> _WORK TO COMPLETE_: Copy the lines below, beginning with the one that contains "### Дивіться також" and continuing through the final line, exactly as written and with no other lines.

> _RECORDS PROVIDED_:
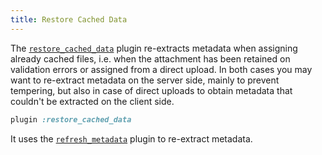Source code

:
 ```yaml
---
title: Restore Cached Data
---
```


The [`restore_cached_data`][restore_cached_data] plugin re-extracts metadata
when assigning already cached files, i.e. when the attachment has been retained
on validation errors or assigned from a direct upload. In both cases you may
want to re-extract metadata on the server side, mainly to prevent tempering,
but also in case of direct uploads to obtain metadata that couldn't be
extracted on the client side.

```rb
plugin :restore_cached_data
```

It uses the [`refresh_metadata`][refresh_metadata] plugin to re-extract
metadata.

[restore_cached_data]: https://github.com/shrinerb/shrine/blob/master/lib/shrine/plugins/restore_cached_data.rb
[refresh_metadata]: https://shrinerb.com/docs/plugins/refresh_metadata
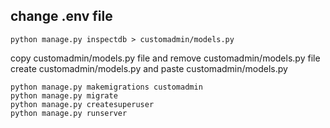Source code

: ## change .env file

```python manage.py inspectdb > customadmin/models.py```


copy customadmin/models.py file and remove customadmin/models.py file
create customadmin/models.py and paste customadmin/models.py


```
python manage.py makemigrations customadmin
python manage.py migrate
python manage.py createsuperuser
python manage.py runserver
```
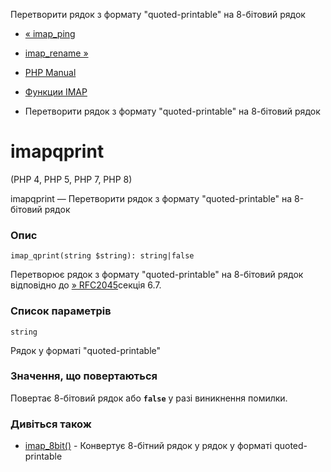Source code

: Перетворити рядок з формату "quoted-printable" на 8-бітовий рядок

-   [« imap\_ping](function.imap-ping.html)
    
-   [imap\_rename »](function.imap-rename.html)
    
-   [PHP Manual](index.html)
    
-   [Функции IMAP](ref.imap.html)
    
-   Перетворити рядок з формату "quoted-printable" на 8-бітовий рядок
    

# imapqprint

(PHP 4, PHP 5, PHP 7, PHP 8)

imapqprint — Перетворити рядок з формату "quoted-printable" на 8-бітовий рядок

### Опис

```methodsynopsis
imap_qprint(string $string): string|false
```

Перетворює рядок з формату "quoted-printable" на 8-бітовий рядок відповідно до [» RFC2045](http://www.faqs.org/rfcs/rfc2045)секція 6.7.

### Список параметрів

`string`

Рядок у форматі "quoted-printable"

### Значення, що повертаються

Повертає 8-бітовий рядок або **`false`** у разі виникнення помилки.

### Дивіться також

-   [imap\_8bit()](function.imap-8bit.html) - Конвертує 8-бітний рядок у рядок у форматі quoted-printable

> _RESPONSE TO THIS TASK_:
### Дивіться також

-   [imap\_8bit()](function.imap-8bit.html) - Конвертує 8-бітний рядок у рядок у форматі quoted-printable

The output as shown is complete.